第136話 上へ
「なあグスタフ、貴様はバカなのか?」
「シクシクシク……」
俺たちは早々に中階層を後にしてこの巨塔の頂上を目指す──はずだったのだが、しかし俺はチャイカに罵倒されながら手のひらの傷を始めとした体の各部位の治療を受けていた。
「体に受けた打撲などの方はまだいい。だが何故毒武器を生身で受けるんだ。死ぬってことが分からないのか?」
「いや、こちとら1回生き返ってるし、何とかなるかな……って」
「なるかっ!」
戦闘の直後ということでアドレナリンも大量に分泌されており、痛み自体は無視できていた俺だったわけだが、どうにも気分が悪かった。ああ、やっぱりこの禍々しいナイフには毒が付いていたわけか、とナイフを引き抜いてこれ以上毒が全身に回らないようにと上腕からの圧迫止血を試みたが体調は改善しない。しまいには倒れそうになったところに、ポーションで全身の傷を回復したチャイカが駆け寄って来てくれたのだ。

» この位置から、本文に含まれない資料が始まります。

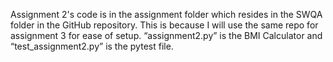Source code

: Assignment 2's code is in the assignment folder which resides in the SWQA folder in the GitHub repository. This is because I will use the same repo for assignment 3 for ease of setup. “assignment2.py” is the BMI Calculator and “test_assignment2.py” is the pytest file.
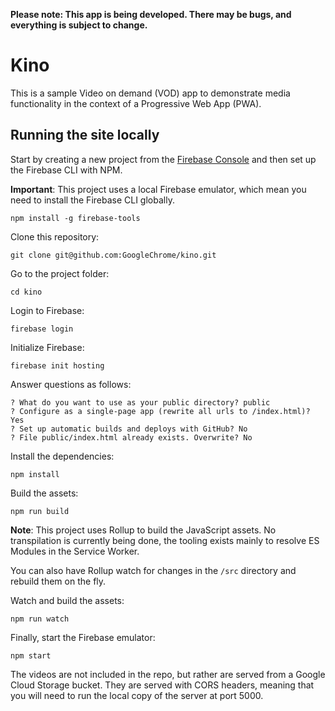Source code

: **Please note: This app is being developed. There may be bugs, and everything is subject to change.**

# Kino

This is a sample Video on demand (VOD) app to demonstrate media functionality in the context of a Progressive Web App (PWA).

## Running the site locally

Start by creating a new project from the [Firebase Console](https://console.firebase.google.com/) and then set up the Firebase CLI with NPM.

**Important**: This project uses a local Firebase emulator, which mean you need to install the Firebase CLI globally.

    npm install -g firebase-tools

Clone this repository:

    git clone git@github.com:GoogleChrome/kino.git

Go to the project folder:

    cd kino

Login to Firebase:

    firebase login

Initialize Firebase:

    firebase init hosting

Answer questions as follows:

    ? What do you want to use as your public directory? public
    ? Configure as a single-page app (rewrite all urls to /index.html)? Yes
    ? Set up automatic builds and deploys with GitHub? No
    ? File public/index.html already exists. Overwrite? No

Install the dependencies:

    npm install

Build the assets:

    npm run build

**Note**: This project uses Rollup to build the JavaScript assets. No transpilation is currently being done, the tooling exists mainly to resolve ES Modules in the Service Worker.

You can also have Rollup watch for changes in the `/src` directory and rebuild them on the fly.

Watch and build the assets:

    npm run watch

Finally, start the Firebase emulator:

    npm start

The videos are not included in the repo, but rather are served from a Google Cloud Storage bucket. They are served with CORS headers, meaning that you will need to run the local copy of the server at port 5000.
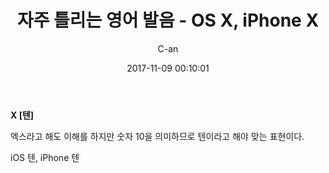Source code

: ﻿---
layout: post
title:  "자주 틀리는 영어 발음 - OS X, iPhone X"
date:   2017-11-09 00:10:01
author: C-an
categories: English_Pronunciation
---

**X [텐]**

엑스라고 해도 이해를 하지만 숫자 10을 의미하므로 텐이라고 해야 맞는 표현이다.

iOS 텐, iPhone 텐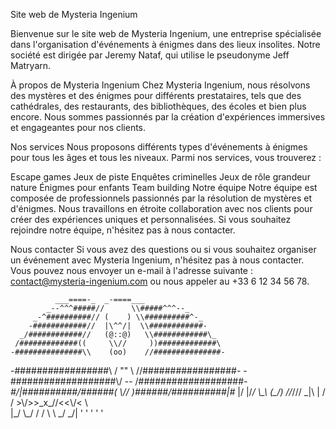 Site web de Mysteria Ingenium

Bienvenue sur le site web de Mysteria Ingenium, une entreprise spécialisée dans l'organisation d'événements à énigmes dans des lieux insolites. Notre société est dirigée par Jeremy Nataf, qui utilise le pseudonyme Jeff Matryarn.

À propos de Mysteria Ingenium
Chez Mysteria Ingenium, nous résolvons des mystères et des énigmes pour différents prestataires, tels que des cathédrales, des restaurants, des bibliothèques, des écoles et bien plus encore. Nous sommes passionnés par la création d'expériences immersives et engageantes pour nos clients.

Nos services
Nous proposons différents types d'événements à énigmes pour tous les âges et tous les niveaux. Parmi nos services, vous trouverez :

Escape games
Jeux de piste
Enquêtes criminelles
Jeux de rôle grandeur nature
Énigmes pour enfants
Team building
Notre équipe
Notre équipe est composée de professionnels passionnés par la résolution de mystères et d'énigmes. Nous travaillons en étroite collaboration avec nos clients pour créer des expériences uniques et personnalisées. Si vous souhaitez rejoindre notre équipe, n'hésitez pas à nous contacter.

Nous contacter
Si vous avez des questions ou si vous souhaitez organiser un événement avec Mysteria Ingenium, n'hésitez pas à nous contacter. Vous pouvez nous envoyer un e-mail à l'adresse suivante : contact@mysteria-ingenium.com ou nous appeler au +33 6 12 34 56 78.

              ___====-_  _-====___
            _--^^^#####//      \\#####^^^--_
         _-^##########// (    ) \\##########^-_
        -############//  |\^^/|  \\############-
      _/############//   (@::@)   \\############\_
     /#############((     \\//     ))#############\
    -###############\\    (oo)    //###############-
   -#################\\  / \"\" \  //#################-
  -###################\\/   --   \/###################-
 _#/|##########/\######(   \\//   )######/\##########|\#_
 |/ |/_/          \\\_\\  (\_/)  //_///          \_\|\ |
   /  /             >\\/>>\_x_//<<\\/<             \  \
  |\_/              \\_/ /  / \  \ \_/              \_/|
                      '  '   '   '  '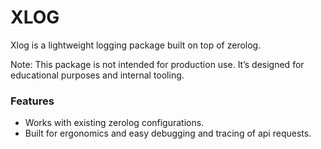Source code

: # XLOG

Xlog is a lightweight logging package built on top of zerolog.

Note: This package is not intended for production use. It’s designed for educational purposes and internal tooling.

### Features

- Works with existing zerolog configurations.
- Built for ergonomics and easy debugging and tracing of api requests.
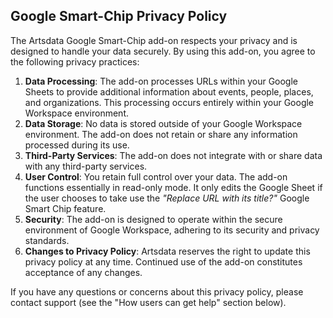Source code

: 
Google Smart-Chip Privacy Policy
--------------
The Artsdata Google Smart-Chip add-on respects your privacy and is designed to handle your data securely. By using this add-on, you agree to the following privacy practices:

1. **Data Processing**: The add-on processes URLs within your Google Sheets to provide additional information about events, people, places, and organizations. This processing occurs entirely within your Google Workspace environment.
2. **Data Storage**: No data is stored outside of your Google Workspace environment. The add-on does not retain or share any information processed during its use.
3. **Third-Party Services**: The add-on does not integrate with or share data with any third-party services.
4. **User Control**: You retain full control over your data. The add-on functions essentially in read-only mode. It only edits the Google Sheet if the user chooses to take use the _"Replace URL with its title?"_ Google Smart Chip feature.
6. **Security**: The add-on is designed to operate within the secure environment of Google Workspace, adhering to its security and privacy standards.
7. **Changes to Privacy Policy**: Artsdata reserves the right to update this privacy policy at any time. Continued use of the add-on constitutes acceptance of any changes.

If you have any questions or concerns about this privacy policy, please contact support (see the "How users can get help" section below).
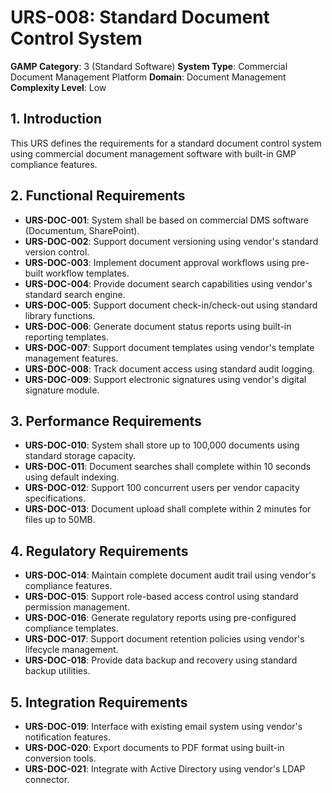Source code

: # URS-008: Standard Document Control System
**GAMP Category**: 3 (Standard Software)
**System Type**: Commercial Document Management Platform
**Domain**: Document Management
**Complexity Level**: Low

## 1. Introduction
This URS defines the requirements for a standard document control system using commercial document management software with built-in GMP compliance features.

## 2. Functional Requirements
- **URS-DOC-001**: System shall be based on commercial DMS software (Documentum, SharePoint).
- **URS-DOC-002**: Support document versioning using vendor's standard version control.
- **URS-DOC-003**: Implement document approval workflows using pre-built workflow templates.
- **URS-DOC-004**: Provide document search capabilities using vendor's standard search engine.
- **URS-DOC-005**: Support document check-in/check-out using standard library functions.
- **URS-DOC-006**: Generate document status reports using built-in reporting templates.
- **URS-DOC-007**: Support document templates using vendor's template management features.
- **URS-DOC-008**: Track document access using standard audit logging.
- **URS-DOC-009**: Support electronic signatures using vendor's digital signature module.

## 3. Performance Requirements
- **URS-DOC-010**: System shall store up to 100,000 documents using standard storage capacity.
- **URS-DOC-011**: Document searches shall complete within 10 seconds using default indexing.
- **URS-DOC-012**: Support 100 concurrent users per vendor capacity specifications.
- **URS-DOC-013**: Document upload shall complete within 2 minutes for files up to 50MB.

## 4. Regulatory Requirements
- **URS-DOC-014**: Maintain complete document audit trail using vendor's compliance features.
- **URS-DOC-015**: Support role-based access control using standard permission management.
- **URS-DOC-016**: Generate regulatory reports using pre-configured compliance templates.
- **URS-DOC-017**: Support document retention policies using vendor's lifecycle management.
- **URS-DOC-018**: Provide data backup and recovery using standard backup utilities.

## 5. Integration Requirements
- **URS-DOC-019**: Interface with existing email system using vendor's notification features.
- **URS-DOC-020**: Export documents to PDF format using built-in conversion tools.
- **URS-DOC-021**: Integrate with Active Directory using vendor's LDAP connector.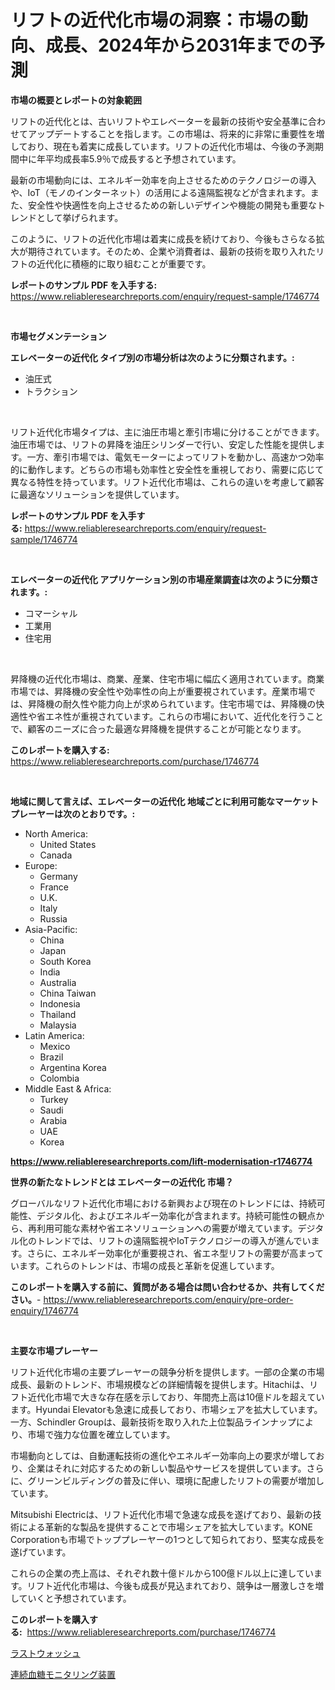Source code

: <p><h1>リフトの近代化市場の洞察：市場の動向、成長、2024年から2031年までの予測</h1></p><p><strong>市場の概要とレポートの対象範囲</strong></p>
<p><p>リフトの近代化とは、古いリフトやエレベーターを最新の技術や安全基準に合わせてアップデートすることを指します。この市場は、将来的に非常に重要性を増しており、現在も着実に成長しています。リフトの近代化市場は、今後の予測期間中に年平均成長率5.9％で成長すると予想されています。</p><p>最新の市場動向には、エネルギー効率を向上させるためのテクノロジーの導入や、IoT（モノのインターネット）の活用による遠隔監視などが含まれます。また、安全性や快適性を向上させるための新しいデザインや機能の開発も重要なトレンドとして挙げられます。</p><p>このように、リフトの近代化市場は着実に成長を続けており、今後もさらなる拡大が期待されています。そのため、企業や消費者は、最新の技術を取り入れたリフトの近代化に積極的に取り組むことが重要です。</p></p>
<p><strong>レポートのサンプル PDF を入手する:</strong> <a href="https://www.reliableresearchreports.com/enquiry/request-sample/1746774">https://www.reliableresearchreports.com/enquiry/request-sample/1746774</a></p>
<p>&nbsp;</p>
<p><strong>市場セグメンテーション</strong></p>
<p><strong>エレベーターの近代化 タイプ別の市場分析は次のように分類されます。:</strong></p>
<p><ul><li>油圧式</li><li>トラクション</li></ul></p>
<p>&nbsp;</p>
<p><p>リフト近代化市場タイプは、主に油圧市場と牽引市場に分けることができます。油圧市場では、リフトの昇降を油圧シリンダーで行い、安定した性能を提供します。一方、牽引市場では、電気モーターによってリフトを動かし、高速かつ効率的に動作します。どちらの市場も効率性と安全性を重視しており、需要に応じて異なる特性を持っています。リフト近代化市場は、これらの違いを考慮して顧客に最適なソリューションを提供しています。</p></p>
<p><strong>レポートのサンプル PDF を入手する:</strong>&nbsp;<a href="https://www.reliableresearchreports.com/enquiry/request-sample/1746774">https://www.reliableresearchreports.com/enquiry/request-sample/1746774</a></p>
<p>&nbsp;</p>
<p><strong> エレベーターの近代化 アプリケーション別の市場産業調査は次のように分類されます。:</strong></p>
<p><ul><li>コマーシャル</li><li>工業用</li><li>住宅用</li></ul></p>
<p>&nbsp;</p>
<p><p>昇降機の近代化市場は、商業、産業、住宅市場に幅広く適用されています。商業市場では、昇降機の安全性や効率性の向上が重要視されています。産業市場では、昇降機の耐久性や能力向上が求められています。住宅市場では、昇降機の快適性や省エネ性が重視されています。これらの市場において、近代化を行うことで、顧客のニーズに合った最適な昇降機を提供することが可能となります。</p></p>
<p><strong>このレポートを購入する:</strong>&nbsp; <a href="https://www.reliableresearchreports.com/purchase/1746774">https://www.reliableresearchreports.com/purchase/1746774</a></p>
<p>&nbsp;</p>
<p><strong>地域に関して言えば、エレベーターの近代化 地域ごとに利用可能なマーケットプレーヤーは次のとおりです。:</strong></p>
<p><ul>
    <li>
        North America:
        <ul>
            <li>United States</li>
            <li>Canada</li>
        </ul>
    </li>
    <li>
        Europe:
        <ul>
            <li>Germany</li>
            <li>France</li>
            <li>U.K.</li>
            <li>Italy</li>
            <li>Russia</li>
        </ul>
    </li>
    <li>
        Asia-Pacific:
        <ul>
            <li>China</li>
            <li>Japan</li>
            <li>South Korea</li>
            <li>India</li>
            <li>Australia</li>
            <li>China Taiwan</li>
            <li>Indonesia</li>
            <li>Thailand</li>
            <li>Malaysia</li>
        </ul>
    </li>
    <li>
        Latin America:
        <ul>
            <li>Mexico</li>
            <li>Brazil</li>
            <li>Argentina Korea</li>
            <li>Colombia</li>
        </ul>
    </li>
    <li>
        Middle East & Africa:
        <ul>
            <li>Turkey</li>
            <li>Saudi</li>
            <li>Arabia</li>
            <li>UAE</li>
            <li>Korea</li>
        </ul>
    </li>
    </ul></p>
<p><strong><a href="https://www.reliableresearchreports.com/lift-modernisation-r1746774">https://www.reliableresearchreports.com/lift-modernisation-r1746774</a></strong>&nbsp;</p>
<p><strong>世界の新たなトレンドとは エレベーターの近代化 市場？</strong></p>
<p><p>グローバルなリフト近代化市場における新興および現在のトレンドには、持続可能性、デジタル化、およびエネルギー効率化が含まれます。持続可能性の観点から、再利用可能な素材や省エネソリューションへの需要が増えています。デジタル化のトレンドでは、リフトの遠隔監視やIoTテクノロジーの導入が進んでいます。さらに、エネルギー効率化が重要視され、省エネ型リフトの需要が高まっています。これらのトレンドは、市場の成長と革新を促進しています。</p></p>
<p><strong>このレポートを購入する前に、質問がある場合は問い合わせるか、共有してください。</strong>- <a href="https://www.reliableresearchreports.com/enquiry/pre-order-enquiry/1746774">https://www.reliableresearchreports.com/enquiry/pre-order-enquiry/1746774</a></p>
<p>&nbsp;</p>
<p><strong>主要な市場プレーヤー</strong></p>
<p><p>リフト近代化市場の主要プレーヤーの競争分析を提供します。一部の企業の市場成長、最新のトレンド、市場規模などの詳細情報を提供します。Hitachiは、リフト近代化市場で大きな存在感を示しており、年間売上高は10億ドルを超えています。Hyundai Elevatorも急速に成長しており、市場シェアを拡大しています。一方、Schindler Groupは、最新技術を取り入れた上位製品ラインナップにより、市場で強力な位置を確立しています。</p><p>市場動向としては、自動運転技術の進化やエネルギー効率向上の要求が増しており、企業はそれに対応するための新しい製品やサービスを提供しています。さらに、グリーンビルディングの普及に伴い、環境に配慮したリフトの需要が増加しています。</p><p>Mitsubishi Electricは、リフト近代化市場で急速な成長を遂げており、最新の技術による革新的な製品を提供することで市場シェアを拡大しています。KONE Corporationも市場でトッププレーヤーの1つとして知られており、堅実な成長を遂げています。</p><p>これらの企業の売上高は、それぞれ数十億ドルから100億ドル以上に達しています。リフト近代化市場は、今後も成長が見込まれており、競争は一層激しさを増していくと予想されています。</p></p>
<p><strong>このレポートを購入する:</strong>&nbsp;&nbsp;<a href="https://www.reliableresearchreports.com/purchase/1746774">https://www.reliableresearchreports.com/purchase/1746774</a></p>
<p><p><a href="https://github.com/vlcostes/Market-Research-Report-List-1/blob/main/272528324943.md">ラストウォッシュ</a></p><p><a href="https://github.com/EstaSprer20231/Market-Research-Report-List-1/blob/main/792309024944.md">連続血糖モニタリング装置</a></p></p>
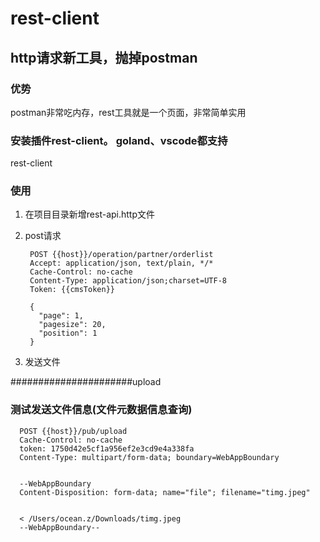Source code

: # rest-client
## http请求新工具，抛掉postman
### 优势
postman非常吃内存，rest工具就是一个页面，非常简单实用
### 安装插件rest-client。 goland、vscode都支持
rest-client

### 使用
1. 在项目目录新增rest-api.http文件
2. post请求


        POST {{host}}/operation/partner/orderlist
        Accept: application/json, text/plain, */*
        Cache-Control: no-cache
        Content-Type: application/json;charset=UTF-8
        Token: {{cmsToken}}

        {
          "page": 1,
          "pagesize": 20,
          "position": 1
        }

3. 发送文件

######################upload
### 测试发送文件信息(文件元数据信息查询)
      POST {{host}}/pub/upload
      Cache-Control: no-cache
      token: 1750d42e5cf1a956ef2e3cd9e4a338fa
      Content-Type: multipart/form-data; boundary=WebAppBoundary


      --WebAppBoundary
      Content-Disposition: form-data; name="file"; filename="timg.jpeg"


      < /Users/ocean.z/Downloads/timg.jpeg
      --WebAppBoundary--

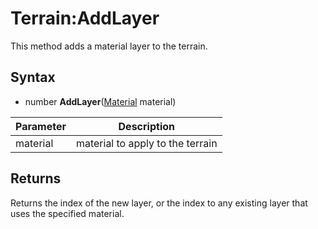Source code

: # Terrain:AddLayer

This method adds a material layer to the terrain.

## Syntax

- number **AddLayer**([Material](Material) material)

| Parameter | Description |
|---|---|
| material | material to apply to the terrain |

## Returns

Returns the index of the new layer, or the index to any existing layer that uses the specified material.
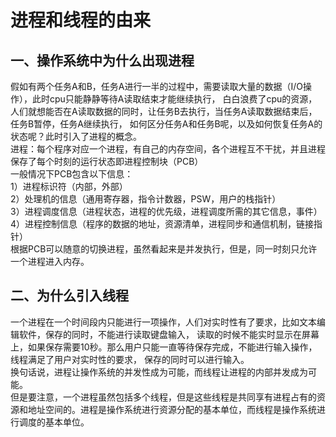 # 进程和线程的由来
## 一、操作系统中为什么出现进程    
假如有两个任务A和B，任务A进行一半的过程中，需要读取大量的数据（I/O操作），此时cpu只能静静等待A读取结束才能继续执行，
白白浪费了cpu的资源，人们就想能否在A读取数据的同时，让任务B去执行，当任务A读取数据结束后，任务B暂停，任务A继续执行，
如何区分任务A和任务B呢，以及如何恢复任务A的状态呢？此时引入了进程的概念。     
进程：每个程序对应一个进程，有自己的内存空间，各个进程互不干扰，并且进程保存了每个时刻的运行状态即进程控制块（PCB）    
一般情况下PCB包含以下信息：     
1）进程标识符（内部，外部）     
2）处理机的信息（通用寄存器，指令计数器，PSW，用户的栈指针）    
3）进程调度信息（进程状态，进程的优先级，进程调度所需的其它信息，事件）     
4）进程控制信息（程序的数据的地址，资源清单，进程同步和通信机制，链接指针）    
根据PCB可以随意的切换进程，虽然看起来是并发执行，但是，同一时刻只允许一个进程进入内存。     
## 二、为什么引入线程
一个进程在一个时间段内只能进行一项操作，人们对实时性有了要求，比如文本编辑软件，保存的同时，不能进行读取键盘输入，
读取的时候不能实时显示在屏幕上，如果保存需要10秒。那么用户只能一直等待保存完成，不能进行输入操作，线程满足了用户对实时性的要求，
保存的同时可以进行输入。     
换句话说，进程让操作系统的并发性成为可能，而线程让进程的内部并发成为可能。      
但是要注意，一个进程虽然包括多个线程，但是这些线程是共同享有进程占有的资源和地址空间的。进程是操作系统进行资源分配的基本单位，而线程是操作系统进行调度的基本单位。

「私がたまたまポーチに解毒用ポーションを入れていたからよかったものの……だいたい、毒の成分によってはこれすら効かない可能性もあったのに」
「面目ないです……」
「このドアホめ」
再三貶されれながら、手のひらの傷にもポーションをかけてもらう。次第に穴の空いていた傷も回復していった。
「お前はこれから毒殺に気を付けることだ……どのような武人であれ、どのような鈍感ド阿呆であれ、毒物には敵わないのだから」
「心に刻んでおきます」
鈍感ド阿呆とは特に俺のことを指して言っているような気がしたが、まあそこは言われてしまうだけの迷惑をかけてしまったということもあるので粛々と受け止めることにする。
「おーい、グスタフ! あったぞ、お前の槍~!」
「おっ、マジか!」
そんな針のムシロを吹き飛ばすような陽気さで、ガイが槍を片手にやってきてくれる。そのメカニックなフォルム、柄の半ばに備えられたフラスコのような充填装置は間違えようもない。俺の愛槍──充填式雷槍・改だ。
「まあ見つけたのはいいんだがよぉ、なんかコイツ……ちょっと焦げてるぜ?」
「あー……マジか」
受け取った槍を見ると、確かにその充填装置部分が黒ずんで焦げ臭いニオイを放っていた。どうにも、内部の導線が熱で溶けてしまっているらしい。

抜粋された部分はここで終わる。